Why is the future so scary?

By Stella Violet

I’m 20 and have no clue what I’m doing with my life. I constantly think about ‘The Fig Tree’ by Sylvia Plath and wonder which path I will take.

I love creating short films and making music, but you can’t get a degree in either of those things because they’re “useless,” if I don’t, when will I make the time to do what I truly love? Then again, I want to be an actor or write for Vogue, or maybe I’ll be the one to save Saturday Night Live and become a head writer.

This is typically what my inner monologue sounds like whenever I think about my future or any free moment.

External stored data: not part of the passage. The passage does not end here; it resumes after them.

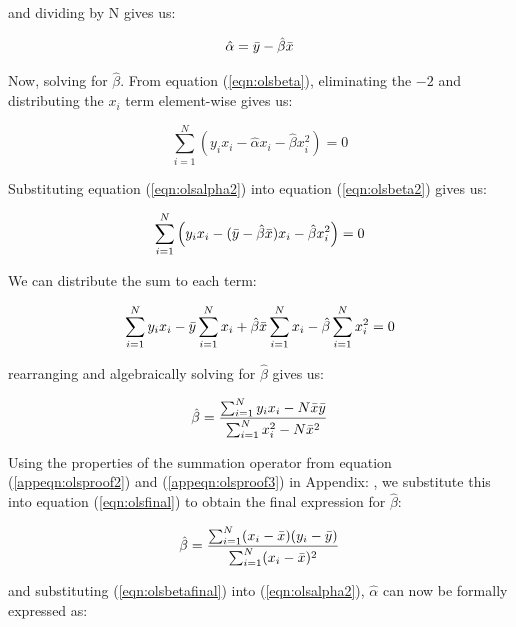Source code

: \documentclass{article}
\begin{document}
\noindent and dividing by N gives us: 

\begin{equation}\label{eqn:olsalpha2}
    \hat{\alpha} = \Bar{y} - \hat{\beta}\Bar{x}
\end{equation}

\noindent Now, solving for $\hat{\beta}$. From equation (\ref{eqn:olsbeta}), eliminating the $-2$ and distributing the $x_i$ term element-wise gives us:

\begin{equation}\label{eqn:olsbeta2}
    \sum_{i=1}^N \left ( y_i x_i - \hat{\alpha}x_i - \hat{\beta} x_i^2 \right ) = 0
\end{equation}

\noindent Substituting equation (\ref{eqn:olsalpha2}) into equation (\ref{eqn:olsbeta2}) gives us: 

\begin{equation}
    \sum_{i=1}^N \left ( y_i x_i - (\Bar{y} - \hat{\beta}\Bar{x})x_i - \hat{\beta} x_i^2 \right ) = 0
\end{equation}

\noindent We can distribute the sum to each term:

\begin{equation}
    \sum_{i=1}^N y_i x_i - \Bar{y} \sum_{i=1}^N x_i + \hat{\beta}\Bar{x} \sum_{i=1}^N x_i - \hat{\beta} \sum_{i=1}^N x_i^2 = 0
\end{equation}

\noindent rearranging and algebraically solving for $\hat{\beta}$ gives us:

\begin{equation}\label{eqn:olsfinal}
    \hat{\beta} = \frac{\sum_{i=1}^N y_i x_i - N \Bar{x} \Bar{y}}{\sum_{i=1}^N x_i^2 - N \Bar{x}^2}
\end{equation}

\noindent Using the properties of the summation operator from equation (\ref{appeqn:olsproof2}) and (\ref{appeqn:olsproof3}) in Appendix: , we substitute this into equation (\ref{eqn:olsfinal}) to obtain the final expression for $\hat{\beta}$:

\begin{equation}\label{eqn:olsbetafinal}
    \hat{\beta} = \frac{\sum_{i=1}^N (x_i - \Bar{x})(y_i - \Bar{y})}{\sum_{i=1}^N (x_i - \Bar{x})^2}
\end{equation}

\noindent and substituting (\ref{eqn:olsbetafinal}) into (\ref{eqn:olsalpha2}), $\hat{\alpha}$ can now be formally expressed as: 
\end{document}
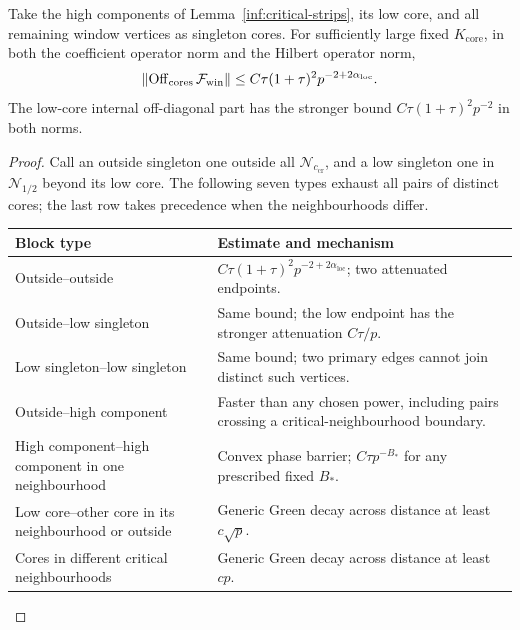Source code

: \begin{lemma}\label{inf:off-core-table}
Take the high components of Lemma~\ref{inf:critical-strips}, its
low core, and all remaining window vertices as singleton cores.
For sufficiently large fixed $K_{\mathrm{core}}$, in both the
coefficient operator norm and the Hilbert operator norm,
\begin{equation}\label{inf:global-off-core}
 \nrm{\operatorname{Off}_{\mathrm{cores}}\mathcal F_{\mathrm{win}}}
 \le C\tau(1+\tau)^2p^{-2+2\alpha_{\mathrm{loc}}}.
\end{equation}
The low-core internal off-diagonal part has the stronger bound
$C\tau(1+\tau)^2p^{-2}$ in both norms.
\end{lemma}
\begin{proof}
Call an outside singleton one outside all $\mathcal N_{c_{\mathrm{cr}}}$, and a low
singleton one in $\mathcal N_{1/2}$ beyond its low core.
The following seven types exhaust all pairs of distinct cores;
the last row takes precedence when the neighbourhoods differ.
\begin{center}\small\normalfont
\begin{tabular}{@{}>{\raggedright\arraybackslash}p{}>{\raggedright\arraybackslash}p{}@{}}
\toprule Block type & Estimate and mechanism\\\midrule
Outside--outside & $C\tau(1+\tau)^2p^{-2+2\alpha_{\mathrm{loc}}}$;
two attenuated endpoints.\\
Outside--low singleton & Same bound; the low endpoint has the
stronger attenuation $C\tau/p$.\\
Low singleton--low singleton & Same bound; two primary edges
cannot join distinct such vertices.\\
Outside--high component & Faster than any chosen power,
including pairs crossing a critical-neighbourhood boundary.\\
High component--high component in one neighbourhood &
Convex phase barrier; $C\tau p^{-B_*}$ for any prescribed fixed $B_*$.\\
Low core--other core in its neighbourhood or outside &
Generic Green decay across distance at least $c\sqrt p$.\\
Cores in different critical neighbourhoods &
Generic Green decay across distance at least $cp$.\\
\bottomrule
\end{tabular}
\end{center}


\end{proof}
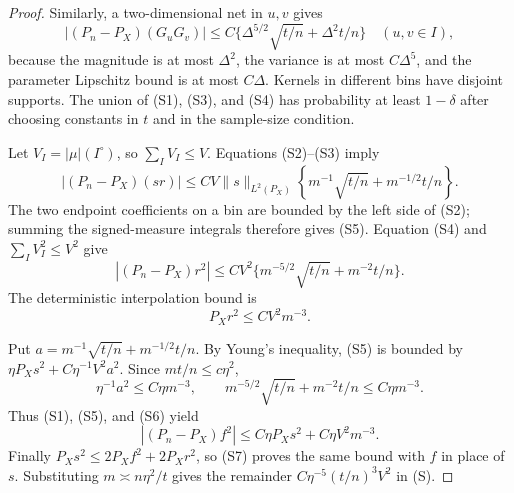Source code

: \begin{proof}
Similarly, a two-dimensional net in $u,v$ gives
\[
 |(P_n-P_X)(G_uG_v)|
 \le C\{\Delta^{5/2}\sqrt{t/n}+\Delta^2t/n\}
 \quad(u,v\in I), \tag{S4}
\]
because the magnitude is at most $\Delta^2$, the variance is at
most $C\Delta^5$, and the parameter Lipschitz bound is at most
$C\Delta$. Kernels in different bins have disjoint supports.
The union of (S1), (S3), and (S4) has probability at least $1-\delta$
after choosing constants in $t$ and in the sample-size condition.

Let $V_I=|\mu|(I^\circ)$, so $\sum_I V_I\le V$.
Equations (S2)--(S3) imply
\[
 |(P_n-P_X)(sr)|
 \le C V\|s\|_{L^2(P_X)}
       \left\{m^{-1}\sqrt{t/n}+m^{-1/2}t/n\right\}. \tag{S5}
\]
The two endpoint coefficients on a bin are bounded by the left
side of (S2); summing the signed-measure integrals therefore gives
(S5). Equation (S4) and $\sum_I V_I^2\le V^2$ give
\[
 |(P_n-P_X)r^2|
 \le C V^2\{m^{-5/2}\sqrt{t/n}+m^{-2}t/n\}. \tag{S6}
\]
The deterministic interpolation bound is
\[
 P_Xr^2\le C V^2m^{-3}. \tag{S7}
\]

Put $a=m^{-1}\sqrt{t/n}+m^{-1/2}t/n$.
By Young's inequality, (S5) is bounded by
$\eta P_Xs^2+C\eta^{-1}V^2 a^2$.
Since $mt/n\le c\eta^2$,
\[
 \eta^{-1}a^2\le C\eta m^{-3},\qquad
 m^{-5/2}\sqrt{t/n}+m^{-2}t/n\le C\eta m^{-3}.
\]
Thus (S1), (S5), and (S6) yield
\[
 |(P_n-P_X)f^2|
 \le C\eta P_Xs^2+C\eta V^2m^{-3}.
\]
Finally $P_Xs^2\le2P_Xf^2+2P_Xr^2$, so (S7) proves the same bound
with $f$ in place of $s$. Substituting $m\asymp n\eta^2/t$ gives
the remainder $C\eta^{-5}(t/n)^3V^2$ in (S).
\end{proof}
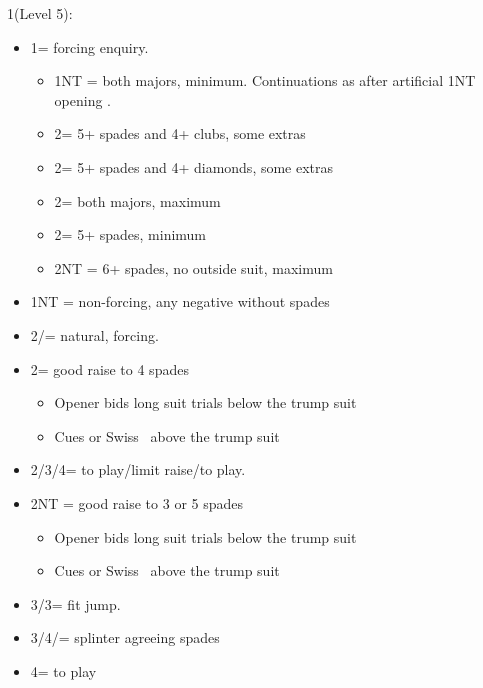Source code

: \documentclass[a4paper,14pt]{extarticle}
\begin{document}
\begin{itemize}
{\it 
\item 1\hearts (Level 5):
	\begin{itemize}
\label{note:5}
   \item 1\spades = forcing enquiry.
		\begin{itemize}
      \item 1NT = both majors, minimum. Continuations as after artificial 1NT opening .
      \item 2\clubs = 5+ spades and 4+ clubs, some extras
      \item 2\diamonds = 5+ spades and 4+ diamonds, some extras
      \item 2\hearts = both majors, maximum
		\item 2\spades = 5+ spades, minimum
		\item 2NT = 6+ spades, no outside suit, maximum
		\end{itemize}
   \item 1NT = non-forcing, any negative without spades
\label{note:4}
   \item 2\clubs/\diamonds = natural, forcing.
   \item 2\hearts = good raise to 4 spades
		\begin{itemize}
		\item Opener bids long suit trials below the trump suit
		\item Cues or Swiss~ above the trump suit
		\end{itemize}
   \item 2\spades/3\spades/4\spades = to play/limit raise/to play.
\label{note:1}
   \item 2NT = good raise to 3 or 5 spades
		\begin{itemize}
		\item Opener bids long suit trials below the trump suit
		\item Cues or Swiss~ above the trump suit
		\end{itemize}
\label{note:2}
   \item 3\clubs/3\diamonds = fit jump.
\label{note:6}
   \item 3\hearts/4\clubs/\diamonds = splinter agreeing spades
	\item 4\hearts = to play
	\end{itemize}
}


\end{itemize}
\end{document}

I don’t know what is worse: failing at something I’ve always dreamed of or succeeding at something I hate.

Let’s talk about it.

From an early age, I was fascinated with getting my neighborhood friends together and making up plays or songs to perform for our parents. Once I hit 11, I got my first camera. It was an old red Sony Camcorder with a 4GB SD card. I would make movies with my neighborhood friends or dress my dogs in silly costumes and hit record. I would then edit on my mom’s laptop, burn them back onto the SD card, and stream them through our Wii through the SD holder.

My cousin told me the other day that life coaches tell you to look back on what brought you joy as a child when you struggle with finding a career path. I always think about that now, but I get so scared to put something out there that isn’t a joke, something that I care about. What if people hate it? What if people send it to their friends and make fun of it?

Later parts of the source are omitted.